Alors que je circulais dans les couloirs presque vides du Palais de Justice, un jour de canicule, j’entendais une voix m’appeler :
- Maître… Maître…
Je me retournai, je ne vis personne, je continuai mon chemin accusant la chaleur de me jouer des tours – la voix reprit insistante :
- Maître, c’est moi, Themis, la déesse de la justice, écoutez-moi..
Mais je vous croyais, morte, murmurai-je, étonnée!!
- J’ai été ensevelie dans un profond sommeil par des créatures malveillantes. Un prince charmant est venu ne délivrer.
- Themis, vous qui avez été humiliée, violée, meurtrie, bafouée, ridiculisée, insultée, auriez-vous déjà oublié.. ?
- Je tourne la page du passé. Dieu n’a-t -il pas glorifié le pardon? Seul l’avenir désormais m’intéresse – Je veux qu’on redore mon blason! Venez, faisons un tour, Maître, regardez autour de vous, ces murs noircis par les empreintes de tous genres, ces murs fissurés de la Cour d’Appel, pourtant construite récemment (une horreur d’ailleurs), ces sols jonchés de poussière et de mégots – Le délabrement est partout!
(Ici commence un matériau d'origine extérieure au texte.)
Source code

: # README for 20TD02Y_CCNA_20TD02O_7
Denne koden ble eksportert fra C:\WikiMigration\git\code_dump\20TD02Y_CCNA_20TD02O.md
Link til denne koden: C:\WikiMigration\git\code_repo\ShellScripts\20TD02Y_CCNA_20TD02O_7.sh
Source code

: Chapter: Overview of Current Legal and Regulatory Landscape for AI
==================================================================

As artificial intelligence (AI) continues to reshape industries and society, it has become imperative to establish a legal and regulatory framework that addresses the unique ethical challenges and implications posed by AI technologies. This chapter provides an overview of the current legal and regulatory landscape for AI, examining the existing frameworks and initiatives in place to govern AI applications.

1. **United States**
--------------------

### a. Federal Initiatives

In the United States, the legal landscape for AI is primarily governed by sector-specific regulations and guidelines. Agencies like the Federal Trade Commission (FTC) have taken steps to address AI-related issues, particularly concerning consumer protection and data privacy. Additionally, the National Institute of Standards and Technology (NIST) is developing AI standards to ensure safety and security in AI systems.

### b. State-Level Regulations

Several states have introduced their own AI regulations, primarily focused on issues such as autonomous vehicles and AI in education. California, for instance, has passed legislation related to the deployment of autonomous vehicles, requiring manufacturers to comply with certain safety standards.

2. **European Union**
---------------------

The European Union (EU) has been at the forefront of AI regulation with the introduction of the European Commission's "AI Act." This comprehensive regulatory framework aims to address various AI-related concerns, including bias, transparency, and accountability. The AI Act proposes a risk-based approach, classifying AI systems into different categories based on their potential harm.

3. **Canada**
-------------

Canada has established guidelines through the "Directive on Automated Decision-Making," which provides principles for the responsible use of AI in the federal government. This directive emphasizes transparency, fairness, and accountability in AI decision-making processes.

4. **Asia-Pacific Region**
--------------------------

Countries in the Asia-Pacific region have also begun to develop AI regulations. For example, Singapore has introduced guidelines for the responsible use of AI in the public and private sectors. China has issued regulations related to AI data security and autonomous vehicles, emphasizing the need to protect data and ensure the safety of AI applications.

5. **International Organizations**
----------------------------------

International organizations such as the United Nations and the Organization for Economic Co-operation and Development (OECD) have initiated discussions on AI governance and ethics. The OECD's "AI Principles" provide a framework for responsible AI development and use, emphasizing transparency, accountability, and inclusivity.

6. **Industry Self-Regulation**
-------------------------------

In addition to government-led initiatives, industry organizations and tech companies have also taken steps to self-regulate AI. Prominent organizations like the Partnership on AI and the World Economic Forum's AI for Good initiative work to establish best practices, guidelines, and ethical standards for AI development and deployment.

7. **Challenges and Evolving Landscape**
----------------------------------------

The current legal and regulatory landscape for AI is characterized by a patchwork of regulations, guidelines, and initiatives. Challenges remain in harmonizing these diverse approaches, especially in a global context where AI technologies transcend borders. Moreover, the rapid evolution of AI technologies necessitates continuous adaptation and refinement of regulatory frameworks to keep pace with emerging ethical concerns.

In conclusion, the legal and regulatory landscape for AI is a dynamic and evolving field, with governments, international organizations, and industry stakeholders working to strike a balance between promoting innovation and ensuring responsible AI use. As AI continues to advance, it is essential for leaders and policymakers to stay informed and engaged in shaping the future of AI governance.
Sentez-vous ces odeurs nauséabondes des rares salles d’eau… Pas une seule plante! Pas un seul tableau! Pas une seule teinture! Pas une seule fontaine d’eau fraîche! Pas une seule corbeille à papier! Levez la tête et regardez ces toiles d’ araignées géantes! Descendez à la cave, les archives sont bouffées par les souris et les rats! Certaines per sonnes pleines d’amertume, répètent l’éternelle anecdote de l’étranger qui cherchait le palais de justice, il lui fut répondu qu’il était en face du Palais, mais que la Justice ne s’y trouvait plus – et moi d’ajouter : le Palais, non plus! On ne soigne même plus mon autel!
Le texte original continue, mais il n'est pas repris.